Document images with source code
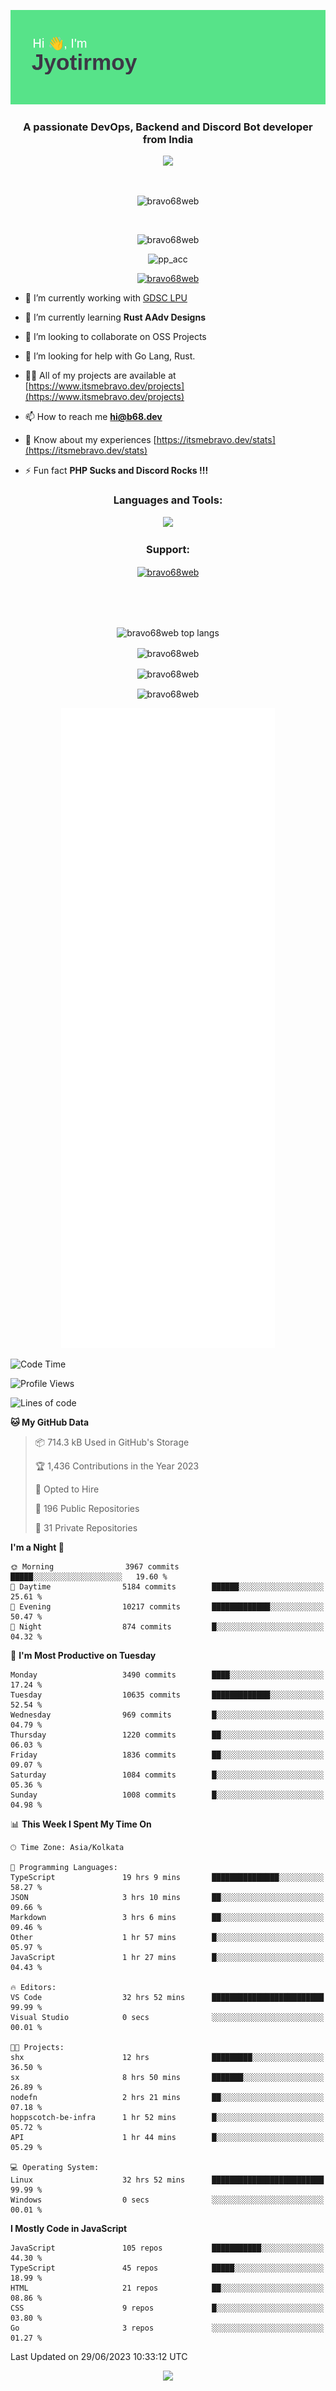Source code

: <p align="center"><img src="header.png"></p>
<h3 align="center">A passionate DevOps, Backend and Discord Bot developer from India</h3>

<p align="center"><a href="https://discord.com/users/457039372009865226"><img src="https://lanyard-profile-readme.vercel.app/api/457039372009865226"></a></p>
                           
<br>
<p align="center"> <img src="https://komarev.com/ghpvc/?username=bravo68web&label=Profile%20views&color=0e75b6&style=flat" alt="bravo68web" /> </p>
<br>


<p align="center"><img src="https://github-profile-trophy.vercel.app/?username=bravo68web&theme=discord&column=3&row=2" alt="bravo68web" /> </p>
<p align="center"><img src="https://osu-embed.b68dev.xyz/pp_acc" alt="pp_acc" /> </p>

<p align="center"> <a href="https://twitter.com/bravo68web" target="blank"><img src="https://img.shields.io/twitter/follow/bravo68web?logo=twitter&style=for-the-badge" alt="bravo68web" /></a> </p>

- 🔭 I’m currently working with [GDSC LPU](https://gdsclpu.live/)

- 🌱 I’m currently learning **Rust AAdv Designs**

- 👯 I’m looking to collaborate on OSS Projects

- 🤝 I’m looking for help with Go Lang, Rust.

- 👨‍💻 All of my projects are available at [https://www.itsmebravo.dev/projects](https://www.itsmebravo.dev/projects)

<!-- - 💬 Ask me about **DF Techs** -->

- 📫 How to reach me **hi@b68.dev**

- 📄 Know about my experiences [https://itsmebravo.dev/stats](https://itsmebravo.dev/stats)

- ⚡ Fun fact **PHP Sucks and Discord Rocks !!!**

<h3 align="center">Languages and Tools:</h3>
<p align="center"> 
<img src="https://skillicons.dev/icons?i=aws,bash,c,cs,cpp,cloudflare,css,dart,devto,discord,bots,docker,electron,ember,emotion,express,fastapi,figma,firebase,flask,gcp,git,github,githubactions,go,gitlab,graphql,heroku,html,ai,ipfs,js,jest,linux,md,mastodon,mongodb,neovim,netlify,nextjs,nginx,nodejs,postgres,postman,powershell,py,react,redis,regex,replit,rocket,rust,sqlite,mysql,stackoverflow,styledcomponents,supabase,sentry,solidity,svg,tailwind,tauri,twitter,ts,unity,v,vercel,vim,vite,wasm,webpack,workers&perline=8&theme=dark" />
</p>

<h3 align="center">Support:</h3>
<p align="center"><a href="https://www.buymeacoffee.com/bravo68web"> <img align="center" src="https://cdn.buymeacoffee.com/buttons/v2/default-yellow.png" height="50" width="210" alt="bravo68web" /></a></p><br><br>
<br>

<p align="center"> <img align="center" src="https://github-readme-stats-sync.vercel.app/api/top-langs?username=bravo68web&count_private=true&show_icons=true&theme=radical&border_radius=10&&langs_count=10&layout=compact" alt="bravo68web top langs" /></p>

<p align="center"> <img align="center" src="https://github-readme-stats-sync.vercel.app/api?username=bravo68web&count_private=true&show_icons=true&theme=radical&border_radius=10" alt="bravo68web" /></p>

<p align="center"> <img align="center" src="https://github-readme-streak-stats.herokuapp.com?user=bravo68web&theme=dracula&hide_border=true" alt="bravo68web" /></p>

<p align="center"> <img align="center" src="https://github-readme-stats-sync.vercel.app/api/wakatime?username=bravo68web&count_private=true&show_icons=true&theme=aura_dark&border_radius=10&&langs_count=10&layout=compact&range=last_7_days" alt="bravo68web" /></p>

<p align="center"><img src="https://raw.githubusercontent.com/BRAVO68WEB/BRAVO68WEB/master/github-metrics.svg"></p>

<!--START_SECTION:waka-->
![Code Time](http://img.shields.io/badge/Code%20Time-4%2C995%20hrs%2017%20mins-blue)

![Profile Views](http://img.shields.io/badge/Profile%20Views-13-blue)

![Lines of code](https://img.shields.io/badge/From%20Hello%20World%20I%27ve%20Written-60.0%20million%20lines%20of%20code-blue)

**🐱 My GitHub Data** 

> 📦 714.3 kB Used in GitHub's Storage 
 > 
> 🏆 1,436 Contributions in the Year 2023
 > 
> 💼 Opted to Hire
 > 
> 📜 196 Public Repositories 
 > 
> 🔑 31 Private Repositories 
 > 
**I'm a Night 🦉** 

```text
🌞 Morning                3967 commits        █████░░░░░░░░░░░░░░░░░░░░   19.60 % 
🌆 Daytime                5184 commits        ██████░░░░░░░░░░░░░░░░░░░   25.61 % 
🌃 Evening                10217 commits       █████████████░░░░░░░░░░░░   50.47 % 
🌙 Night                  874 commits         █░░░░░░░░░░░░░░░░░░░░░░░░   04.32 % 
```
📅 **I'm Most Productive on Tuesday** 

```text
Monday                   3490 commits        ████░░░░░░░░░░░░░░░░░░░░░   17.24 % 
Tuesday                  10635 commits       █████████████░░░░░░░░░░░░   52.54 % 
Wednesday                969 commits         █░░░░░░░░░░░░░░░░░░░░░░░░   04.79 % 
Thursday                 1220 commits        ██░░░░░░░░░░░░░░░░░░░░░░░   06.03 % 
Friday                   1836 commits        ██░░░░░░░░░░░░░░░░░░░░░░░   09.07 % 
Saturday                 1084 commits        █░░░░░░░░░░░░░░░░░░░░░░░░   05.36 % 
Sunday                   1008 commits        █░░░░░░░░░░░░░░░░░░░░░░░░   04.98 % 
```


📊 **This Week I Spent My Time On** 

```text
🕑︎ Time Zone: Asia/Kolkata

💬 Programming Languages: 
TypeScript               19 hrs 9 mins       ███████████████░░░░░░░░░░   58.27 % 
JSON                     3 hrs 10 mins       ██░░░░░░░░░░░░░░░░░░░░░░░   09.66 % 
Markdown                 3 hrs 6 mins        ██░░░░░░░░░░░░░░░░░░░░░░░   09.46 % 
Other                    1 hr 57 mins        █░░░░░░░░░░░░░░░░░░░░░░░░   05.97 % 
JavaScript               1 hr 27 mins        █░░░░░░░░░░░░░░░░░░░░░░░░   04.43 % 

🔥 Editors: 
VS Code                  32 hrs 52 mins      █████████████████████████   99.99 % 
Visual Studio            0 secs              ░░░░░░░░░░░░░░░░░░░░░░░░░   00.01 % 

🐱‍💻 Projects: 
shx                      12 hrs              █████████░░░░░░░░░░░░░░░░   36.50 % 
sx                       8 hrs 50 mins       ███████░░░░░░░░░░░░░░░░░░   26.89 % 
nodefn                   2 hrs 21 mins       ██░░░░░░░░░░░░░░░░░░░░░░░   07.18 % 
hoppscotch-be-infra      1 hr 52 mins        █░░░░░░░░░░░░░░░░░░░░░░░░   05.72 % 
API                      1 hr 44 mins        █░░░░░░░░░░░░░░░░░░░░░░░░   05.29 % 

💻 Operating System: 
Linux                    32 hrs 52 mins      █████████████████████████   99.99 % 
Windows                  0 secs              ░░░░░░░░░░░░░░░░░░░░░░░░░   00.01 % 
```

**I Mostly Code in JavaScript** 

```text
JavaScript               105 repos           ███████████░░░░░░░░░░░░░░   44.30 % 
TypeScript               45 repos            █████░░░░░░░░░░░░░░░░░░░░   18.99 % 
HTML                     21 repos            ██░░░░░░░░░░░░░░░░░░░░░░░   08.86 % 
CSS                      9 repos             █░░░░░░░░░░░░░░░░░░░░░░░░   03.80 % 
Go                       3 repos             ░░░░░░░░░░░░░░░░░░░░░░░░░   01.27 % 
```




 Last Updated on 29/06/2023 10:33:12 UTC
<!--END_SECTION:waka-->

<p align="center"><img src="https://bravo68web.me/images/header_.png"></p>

**Exercise**
Reproduce each entry exactly, without the pictures.

**Answer to the problem**
Source code

: <p align="center"><img src="header.png"></p>
<h3 align="center">A passionate DevOps, Backend and Discord Bot developer from India</h3>

<p align="center"><a href="https://discord.com/users/457039372009865226"><img src="https://lanyard-profile-readme.vercel.app/api/457039372009865226"></a></p>
                           
<br>
<p align="center"> <img src="https://komarev.com/ghpvc/?username=bravo68web&label=Profile%20views&color=0e75b6&style=flat" alt="bravo68web" /> </p>
<br>


<p align="center"><img src="https://github-profile-trophy.vercel.app/?username=bravo68web&theme=discord&column=3&row=2" alt="bravo68web" /> </p>
<p align="center"><img src="https://osu-embed.b68dev.xyz/pp_acc" alt="pp_acc" /> </p>

<p align="center"> <a href="https://twitter.com/bravo68web" target="blank"><img src="https://img.shields.io/twitter/follow/bravo68web?logo=twitter&style=for-the-badge" alt="bravo68web" /></a> </p>

- 🔭 I’m currently working with [GDSC LPU](https://gdsclpu.live/)

- 🌱 I’m currently learning **Rust AAdv Designs**

- 👯 I’m looking to collaborate on OSS Projects

- 🤝 I’m looking for help with Go Lang, Rust.

- 👨‍💻 All of my projects are available at [https://www.itsmebravo.dev/projects](https://www.itsmebravo.dev/projects)

<!-- - 💬 Ask me about **DF Techs** -->

- 📫 How to reach me **hi@b68.dev**

- 📄 Know about my experiences [https://itsmebravo.dev/stats](https://itsmebravo.dev/stats)

- ⚡ Fun fact **PHP Sucks and Discord Rocks !!!**

<h3 align="center">Languages and Tools:</h3>
<p align="center"> 
<img src="https://skillicons.dev/icons?i=aws,bash,c,cs,cpp,cloudflare,css,dart,devto,discord,bots,docker,electron,ember,emotion,express,fastapi,figma,firebase,flask,gcp,git,github,githubactions,go,gitlab,graphql,heroku,html,ai,ipfs,js,jest,linux,md,mastodon,mongodb,neovim,netlify,nextjs,nginx,nodejs,postgres,postman,powershell,py,react,redis,regex,replit,rocket,rust,sqlite,mysql,stackoverflow,styledcomponents,supabase,sentry,solidity,svg,tailwind,tauri,twitter,ts,unity,v,vercel,vim,vite,wasm,webpack,workers&perline=8&theme=dark" />
</p>

<h3 align="center">Support:</h3>
<p align="center"><a href="https://www.buymeacoffee.com/bravo68web"> <img align="center" src="https://cdn.buymeacoffee.com/buttons/v2/default-yellow.png" height="50" width="210" alt="bravo68web" /></a></p><br><br>
<br>

<p align="center"> <img align="center" src="https://github-readme-stats-sync.vercel.app/api/top-langs?username=bravo68web&count_private=true&show_icons=true&theme=radical&border_radius=10&&langs_count=10&layout=compact" alt="bravo68web top langs" /></p>

<p align="center"> <img align="center" src="https://github-readme-stats-sync.vercel.app/api?username=bravo68web&count_private=true&show_icons=true&theme=radical&border_radius=10" alt="bravo68web" /></p>

<p align="center"> <img align="center" src="https://github-readme-streak-stats.herokuapp.com?user=bravo68web&theme=dracula&hide_border=true" alt="bravo68web" /></p>

<p align="center"> <img align="center" src="https://github-readme-stats-sync.vercel.app/api/wakatime?username=bravo68web&count_private=true&show_icons=true&theme=aura_dark&border_radius=10&&langs_count=10&layout=compact&range=last_7_days" alt="bravo68web" /></p>

<p align="center"><img src="https://raw.githubusercontent.com/BRAVO68WEB/BRAVO68WEB/master/github-metrics.svg"></p>

<!--START_SECTION:waka-->
![Code Time](http://img.shields.io/badge/Code%20Time-4%2C995%20hrs%2017%20mins-blue)

![Profile Views](http://img.shields.io/badge/Profile%20Views-13-blue)

![Lines of code](https://img.shields.io/badge/From%20Hello%20World%20I%27ve%20Written-60.0%20million%20lines%20of%20code-blue)

**🐱 My GitHub Data** 

> 📦 714.3 kB Used in GitHub's Storage 
 > 
> 🏆 1,436 Contributions in the Year 2023
 > 
> 💼 Opted to Hire
 > 
> 📜 196 Public Repositories 
 > 
> 🔑 31 Private Repositories 
 > 
**I'm a Night 🦉** 

```text
🌞 Morning                3967 commits        █████░░░░░░░░░░░░░░░░░░░░   19.60 % 
🌆 Daytime                5184 commits        ██████░░░░░░░░░░░░░░░░░░░   25.61 % 
🌃 Evening                10217 commits       █████████████░░░░░░░░░░░░   50.47 % 
🌙 Night                  874 commits         █░░░░░░░░░░░░░░░░░░░░░░░░   04.32 % 
```
📅 **I'm Most Productive on Tuesday** 

```text
Monday                   3490 commits        ████░░░░░░░░░░░░░░░░░░░░░   17.24 % 
Tuesday                  10635 commits       █████████████░░░░░░░░░░░░   52.54 % 
Wednesday                969 commits         █░░░░░░░░░░░░░░░░░░░░░░░░   04.79 % 
Thursday                 1220 commits        ██░░░░░░░░░░░░░░░░░░░░░░░   06.03 % 
Friday                   1836 commits        ██░░░░░░░░░░░░░░░░░░░░░░░   09.07 % 
Saturday                 1084 commits        █░░░░░░░░░░░░░░░░░░░░░░░░   05.36 % 
Sunday                   1008 commits        █░░░░░░░░░░░░░░░░░░░░░░░░   04.98 % 
```


📊 **This Week I Spent My Time On** 

```text
🕑︎ Time Zone: Asia/Kolkata

💬 Programming Languages: 
TypeScript               19 hrs 9 mins       ███████████████░░░░░░░░░░   58.27 % 
JSON                     3 hrs 10 mins       ██░░░░░░░░░░░░░░░░░░░░░░░   09.66 % 
Markdown                 3 hrs 6 mins        ██░░░░░░░░░░░░░░░░░░░░░░░   09.46 % 
Other                    1 hr 57 mins        █░░░░░░░░░░░░░░░░░░░░░░░░   05.97 % 
JavaScript               1 hr 27 mins        █░░░░░░░░░░░░░░░░░░░░░░░░   04.43 % 

🔥 Editors: 
VS Code                  32 hrs 52 mins      █████████████████████████   99.99 % 
Visual Studio            0 secs              ░░░░░░░░░░░░░░░░░░░░░░░░░   00.01 % 

🐱‍💻 Projects: 
shx                      12 hrs              █████████░░░░░░░░░░░░░░░░   36.50 % 
sx                       8 hrs 50 mins       ███████░░░░░░░░░░░░░░░░░░   26.89 % 
nodefn                   2 hrs 21 mins       ██░░░░░░░░░░░░░░░░░░░░░░░   07.18 % 
hoppscotch-be-infra      1 hr 52 mins        █░░░░░░░░░░░░░░░░░░░░░░░░   05.72 % 
API                      1 hr 44 mins        █░░░░░░░░░░░░░░░░░░░░░░░░   05.29 % 

💻 Operating System: 
Linux                    32 hrs 52 mins      █████████████████████████   99.99 % 
Windows                  0 secs              ░░░░░░░░░░░░░░░░░░░░░░░░░   00.01 % 
```

**I Mostly Code in JavaScript** 

```text
JavaScript               105 repos           ███████████░░░░░░░░░░░░░░   44.30 % 
TypeScript               45 repos            █████░░░░░░░░░░░░░░░░░░░░   18.99 % 
HTML                     21 repos            ██░░░░░░░░░░░░░░░░░░░░░░░   08.86 % 
CSS                      9 repos             █░░░░░░░░░░░░░░░░░░░░░░░░   03.80 % 
Go                       3 repos             ░░░░░░░░░░░░░░░░░░░░░░░░░   01.27 % 
```




 Last Updated on 29/06/2023 10:33:12 UTC
<!--END_SECTION:waka-->

<p align="center"><img src="https://bravo68web.me/images/header_.png"></p>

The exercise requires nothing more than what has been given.